GET /index.html HTTP/1.1
Host: example.com

The first line of the message contains the HTTP method (or verb) used in the request. In this case, where the browser is starting to load a page, it sends a GET request. GET requests are used to fetch a particular resource, and so the total size of a GET request is quite small as it has no payload of its own. After the method is the resource path. Notice that the path is relative to the domain, as this particular request is already being routed to a specific receiving host (server IP address and port). The end of the first line indicates the version of the HTTP protocol being used.

It is not uncommon for a single machine to serve multiple, potentially unrelated websites, or for multiple machines to exist behind a firewall or other network configuration that has one public-facing IP address. In such cases, DNS records for multiple domain names will point to the same IP address, and connecting clients for any of their hosted websites will communicate over ports 80 or 443.

The second line of an HTTP GET request specifies the host (domain name) of the request. The receiving server can use this to resolve the request path internally in case it is serving sites for multiple domains.

After the server receives and processes the request, it forms an HTTP response message and sends it back over the TCP connection to the client (browser):

HTTP/1.1 200 OK
Cache-Control: max-age=604800
Content-Type: text/html
Date: Sun, 02 Jul 2017 22:21:10 GMT
Etag: "359670651+ident"
Expires: Sun, 09 Jul 2017 22:21:10 GMT
Last-Modified: Fri, 09 Aug 2013 23:54:35 GMT
Server: ECS (fty/2FA4)
Vary: Accept-Encoding
X-Cache: HIT
Content-Length: 1270

<!doctype html>
<html>
<head>
    <title>Example Domain</title>

These are the bytes straight from the payload of the TCP segment. The first line states the HTTP protocol version and the response code. Underneath this, on one line each, are the rest of the HTTP headers – other fields containing information about the response and its content. After the last header there are 2 newlines, and then the next line starts the content of the message body. This response body, as we can see, happens to be an HTML document. Notice that it’s plain UTF8-encoded text, which the browser will parse and eventually turn into pixels on the screen in a process we will soon investigate further.

Client-Server Separation

It is important to realize that, from the perspective of the web browser, we know very little about the server other than the fact that it apparently “speaks” HTTP, allowing us to communicate with it.
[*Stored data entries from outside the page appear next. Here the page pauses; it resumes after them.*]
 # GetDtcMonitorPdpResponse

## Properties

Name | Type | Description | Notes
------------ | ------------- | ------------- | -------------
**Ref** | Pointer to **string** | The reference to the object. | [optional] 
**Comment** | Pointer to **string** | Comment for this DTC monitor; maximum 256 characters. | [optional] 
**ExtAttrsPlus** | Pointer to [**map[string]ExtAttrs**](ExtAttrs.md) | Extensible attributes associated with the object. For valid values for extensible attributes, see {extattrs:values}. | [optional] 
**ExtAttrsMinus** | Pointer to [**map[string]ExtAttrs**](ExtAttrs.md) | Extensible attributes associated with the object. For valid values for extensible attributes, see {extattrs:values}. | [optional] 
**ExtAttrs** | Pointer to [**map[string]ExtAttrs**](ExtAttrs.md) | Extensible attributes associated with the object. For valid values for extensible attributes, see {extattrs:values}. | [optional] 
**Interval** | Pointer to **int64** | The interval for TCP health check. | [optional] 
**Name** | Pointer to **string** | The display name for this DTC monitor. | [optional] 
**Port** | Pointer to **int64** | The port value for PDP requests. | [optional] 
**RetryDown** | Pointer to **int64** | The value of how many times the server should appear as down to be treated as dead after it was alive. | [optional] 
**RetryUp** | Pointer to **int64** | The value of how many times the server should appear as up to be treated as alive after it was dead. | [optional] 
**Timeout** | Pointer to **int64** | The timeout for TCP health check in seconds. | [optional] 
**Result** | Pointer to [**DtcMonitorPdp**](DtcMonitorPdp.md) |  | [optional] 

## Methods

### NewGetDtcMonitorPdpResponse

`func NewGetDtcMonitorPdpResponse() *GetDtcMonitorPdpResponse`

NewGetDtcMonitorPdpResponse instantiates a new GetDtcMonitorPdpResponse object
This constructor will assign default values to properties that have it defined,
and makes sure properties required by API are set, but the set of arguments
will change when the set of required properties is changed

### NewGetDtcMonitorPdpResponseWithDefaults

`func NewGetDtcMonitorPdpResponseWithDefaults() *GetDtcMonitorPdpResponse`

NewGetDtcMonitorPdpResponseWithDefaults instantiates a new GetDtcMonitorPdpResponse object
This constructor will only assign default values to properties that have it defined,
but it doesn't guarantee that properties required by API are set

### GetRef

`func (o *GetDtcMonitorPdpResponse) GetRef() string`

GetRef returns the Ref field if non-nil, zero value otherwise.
We sent a request for a page and got that page back as HTML in a response, but we know nothing about how the HTML page itself was created.

This fact – this paradigm of communication – has some very interesting, and indeed fundamental, implications for how we approach architecting our application system as a whole and how we reason about the various system components and their role in the overall application lifecycle. The fact is this: the browser does not care how any content is generated by the server. It doesn’t matter that a server is running python with Django, or Java with JSP, or Node.js, or PHP, or Ruby on Rails, or that it’s using some cool, fancy backend templating language, or that maybe the entire page itself is just a static file sitting in a directory on the disk somewhere…

The browser doesn’t care. It is completely oblivious, in fact; the translation from database objects to models, through templates and then to standard HTML (or whatever it is that a given server does) – all of that happens before the bytes ever leave the server. From the perspective of simply rendering a page, the browser deals with HTML, CSS, and JavaScript.

This also has some interesting implications for those who work primarily as a front-end developer: if your focus is mostly in the browser, you can have great flexibility in working on various projects and teams that use very different server-side technologies. Maybe you have to learn some new syntax for their specific templating language or framework, but the end goal is the same: produce correct and performant HTML, CSS, and JavaScript to send to the browser.